Elise Estrada is the debut album by Filipino-Canadian singer Elise Estrada. Initially supposed to be released in May 2008, it was later released on September 16, 2008, through RockSTAR Music Corp. and Universal Music Group. The album was recorded immediately upon Estrada signing onto RockSTAR Music Corp in 2007 and slowly released three successful singles within that year: "Insataible", "Ix-Nay", and "Unlove You". Most of the lyrical concepts focus on different stages of relationship and heartbreak.
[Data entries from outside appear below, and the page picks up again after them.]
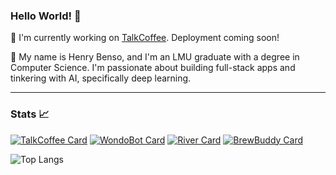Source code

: ### Hello World! 👋

🔭 I'm currently working on [TalkCoffee](https://github.com/henrybenso/talkcoffee). Deployment coming soon!

💬 My name is Henry Benso, and I'm an LMU graduate with a degree in Computer Science. I'm passionate about building full-stack apps and tinkering with AI, specifically deep learning.

---

### Stats 📈

[![TalkCoffee Card](https://github-readme-stats.vercel.app/api/pin/?username=henrybenso&repo=talkcoffee&theme=dark)](https://github.com/henrybenso/talkcoffee)
[![WondoBot Card](https://github-readme-stats.vercel.app/api/pin/?username=jf2024&repo=WondoBot&theme=dark)](https://github.com/jf2024/WondoBot)
[![River Card](https://github-readme-stats.vercel.app/api/pin/?username=bryanardon&repo=River&theme=dark)](https://github.com/bryanardon/River)
[![BrewBuddy Card](https://github-readme-stats.vercel.app/api/pin/?username=henrybenso&repo=BrewBuddyApp&theme=dark)](https://github.com/henrybenso/BrewBuddyApp)

![Top Langs](https://github-readme-stats-henrybensos-projects.vercel.app/api/top-langs/?username=henrybenso&layout=compact&theme=dark)

<!--
**henrybenso/henrybenso** is a ✨ _special_ ✨ repository because its `README.md` (this file) appears on your GitHub profile.

Here are some ideas to get you started:

- 🔭 I’m currently working on ...
- 🌱 I’m currently learning ...
- 👯 I’m looking to collaborate on ...
- 🤔 I’m looking for help with ...
- 💬 Ask me about ...
- 📫 How to reach me: ...
- 😄 Pronouns: ...
- ⚡ Fun fact: ...
-->
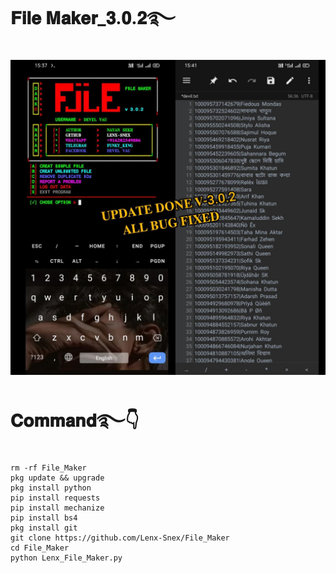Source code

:# 𝐅𝐢𝐥𝐞 𝐌𝐚𝐤𝐞𝐫_𝟑.𝟎.𝟐࿐
![logo](https://github.com/Lenx-Snex/File_Maker/blob/main/Screenshot_2024-07-02-09-08-12-72.jpg)
# 𝐂𝐨𝐦𝐦𝐚𝐧𝐝࿐👇
    rm -rf File_Maker
    pkg update && upgrade
    pkg install python
    pip install requests
    pip install mechanize
    pip install bs4
    pkg install git
    git clone https://github.com/Lenx-Snex/File_Maker
    cd File_Maker
    python Lenx_File_Maker.py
The album's musical range is predominantly pop, mixed with elements of rock, urban contemporary and R&B.

==Reception==

Upon its release, Elise Estrada received generally positive reviews from most critics and has since earned Estrada several accolades, including a nomination for Best R&B/Soul Recording of the Year in the 2009 Juno Awards. The album peaked at number 98 on the Canadian Album Chart, becoming the only charting album by Estrada. The album produced two number one singles on Canada Top 40: "Insatiable" for six consecutive weeks and "Unlove You". "Unlove You" also became Estrada's most successful single on the Canadian Billboard Hot 100, reaching the Top 20 spot at number 11.

Professional ratings
Review scores
| Source | Rating |
| Allmusic |  |

==Track listing==

Elise Estrada
| No. | Title | Length |
|---|---|---|
| 1. | "Unlove You" | 3:11 |
| 2. | "Insatiable" | 3:48 |
| 3. | "One Last Time" | 3:31 |
| 4. | "Poison" | 3:36 |
| 5. | "Crash & Burn" | 3:26 |
| 6. | "Just Want You" (featuring Jah Fus) | 3:10 |
| 7. | "S.O.S." | 3:58 |
| 8. | "Torture" | 4:00 |
| 9. | "These 3 Words" | 2:54 |
| 10. | "Ix-Nay" | 3:15 |

==Notes==
The rights to the song "Torture" were surrendered, allowing Filipino-American duo Rin on the Rox to re-record the song. The song's pop beat rhythm is similar to the pop beat rhythm of Justin Timberlake's "What Goes Around... Comes Around".

The first notes to the song "Poison" sound like the intro to Croatian pop legend Duško Lokin's 1978 song "Volim Te" ("I Love You").

The melody of the intro and chorus to the song "One Last Time" sounds like Kenny Rogers' 1978 hit "The Gambler".